Can Verizon Justify Much More Investment in Fixed Networks Segment?

Verizon earned $32.3 billion in its fourth quarter of 2016, including about $3.2 billion from its fixed line mass market customers, while earning $23.4  billion from its mobile segment. In other words, all mass market (consumer and small business) revenues represented just under 10 percent of total revenues, while mobile represented about 72 percent of total revenues.

It is quite easy to argue that fixed network operations actually make less sense for Verizon than for most other telcos. Some might even argue whether it would make sense to get out of the fixed network business, if a buyer could be found.

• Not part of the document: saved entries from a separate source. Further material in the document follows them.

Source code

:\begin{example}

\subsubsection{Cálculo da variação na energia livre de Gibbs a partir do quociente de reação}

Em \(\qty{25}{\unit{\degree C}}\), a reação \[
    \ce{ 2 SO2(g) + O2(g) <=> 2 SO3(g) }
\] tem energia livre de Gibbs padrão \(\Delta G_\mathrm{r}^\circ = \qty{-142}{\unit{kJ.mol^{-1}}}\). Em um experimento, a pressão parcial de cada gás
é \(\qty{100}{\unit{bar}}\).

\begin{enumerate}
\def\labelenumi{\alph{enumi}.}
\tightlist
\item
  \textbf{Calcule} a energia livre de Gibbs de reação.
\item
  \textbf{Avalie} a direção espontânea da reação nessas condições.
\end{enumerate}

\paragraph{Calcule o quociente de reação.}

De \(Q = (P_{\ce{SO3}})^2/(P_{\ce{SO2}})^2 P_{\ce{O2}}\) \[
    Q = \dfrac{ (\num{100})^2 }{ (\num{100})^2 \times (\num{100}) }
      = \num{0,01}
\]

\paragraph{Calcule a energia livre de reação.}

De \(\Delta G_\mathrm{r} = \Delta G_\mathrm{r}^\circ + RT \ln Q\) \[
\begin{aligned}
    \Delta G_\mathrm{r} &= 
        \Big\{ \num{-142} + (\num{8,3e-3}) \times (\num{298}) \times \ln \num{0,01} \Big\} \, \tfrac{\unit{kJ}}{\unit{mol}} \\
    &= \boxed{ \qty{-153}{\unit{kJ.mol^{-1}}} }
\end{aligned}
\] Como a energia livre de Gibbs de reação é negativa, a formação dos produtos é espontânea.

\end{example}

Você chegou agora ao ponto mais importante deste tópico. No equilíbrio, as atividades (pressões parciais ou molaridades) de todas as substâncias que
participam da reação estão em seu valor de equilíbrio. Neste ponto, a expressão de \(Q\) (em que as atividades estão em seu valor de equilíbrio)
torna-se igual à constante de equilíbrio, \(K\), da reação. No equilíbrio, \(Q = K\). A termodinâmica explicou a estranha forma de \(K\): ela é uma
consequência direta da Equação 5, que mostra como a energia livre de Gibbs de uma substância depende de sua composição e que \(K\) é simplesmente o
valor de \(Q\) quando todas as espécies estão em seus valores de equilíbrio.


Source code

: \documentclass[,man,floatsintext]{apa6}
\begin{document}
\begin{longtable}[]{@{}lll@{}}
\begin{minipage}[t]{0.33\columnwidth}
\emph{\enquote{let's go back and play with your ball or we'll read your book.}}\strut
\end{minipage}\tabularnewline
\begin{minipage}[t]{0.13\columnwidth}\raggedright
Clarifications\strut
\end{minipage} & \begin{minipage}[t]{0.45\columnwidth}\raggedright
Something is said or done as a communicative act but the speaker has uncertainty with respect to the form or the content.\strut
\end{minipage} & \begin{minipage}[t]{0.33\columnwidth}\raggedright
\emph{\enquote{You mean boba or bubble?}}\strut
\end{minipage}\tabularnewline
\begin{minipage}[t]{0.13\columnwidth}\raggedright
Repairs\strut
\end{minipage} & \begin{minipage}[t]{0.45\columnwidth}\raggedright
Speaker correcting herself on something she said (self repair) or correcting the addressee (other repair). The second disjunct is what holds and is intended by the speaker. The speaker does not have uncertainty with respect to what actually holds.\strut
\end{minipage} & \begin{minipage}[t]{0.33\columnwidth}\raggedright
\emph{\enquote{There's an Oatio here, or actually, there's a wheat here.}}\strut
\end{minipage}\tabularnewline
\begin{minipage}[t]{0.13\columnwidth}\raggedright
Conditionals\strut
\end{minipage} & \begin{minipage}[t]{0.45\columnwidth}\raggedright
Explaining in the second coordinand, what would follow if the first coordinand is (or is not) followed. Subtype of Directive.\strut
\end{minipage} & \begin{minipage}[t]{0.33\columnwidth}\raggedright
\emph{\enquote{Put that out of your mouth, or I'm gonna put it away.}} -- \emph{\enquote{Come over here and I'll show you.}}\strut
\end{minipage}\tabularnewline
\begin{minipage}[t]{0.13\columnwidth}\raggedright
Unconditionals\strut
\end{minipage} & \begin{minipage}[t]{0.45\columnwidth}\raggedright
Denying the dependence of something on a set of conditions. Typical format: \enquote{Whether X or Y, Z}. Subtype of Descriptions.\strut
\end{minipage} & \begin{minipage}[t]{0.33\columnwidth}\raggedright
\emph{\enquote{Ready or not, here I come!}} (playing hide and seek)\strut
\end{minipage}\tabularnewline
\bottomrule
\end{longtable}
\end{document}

The corollary is that regulatory burdens in the fixed networks area probably do not help Verizon make the case for robust fixed network investment. And that case would be difficult in any case.

Consider that Verizon, in its Fios areas, has 40 percent penetration of internet access services and about 34 percent adoption of its video entertainment services. Given that cable companies have nearly all the rest of the internet access share, while cable and satellite split the video share, it is hard to see how Verizon does much better in its Fios areas, no matter what  it does.

Wireline operating income was $414 million in fourth-quarter 2016, Compare that to mobile segment operating income of $6.3 billion.

Fixed networks are a small part of Verizon’s revenue, cash flow and profit (if any), while Verizon arguably does as well as it possibly could in that area. It is not a recipe for robust additional investment.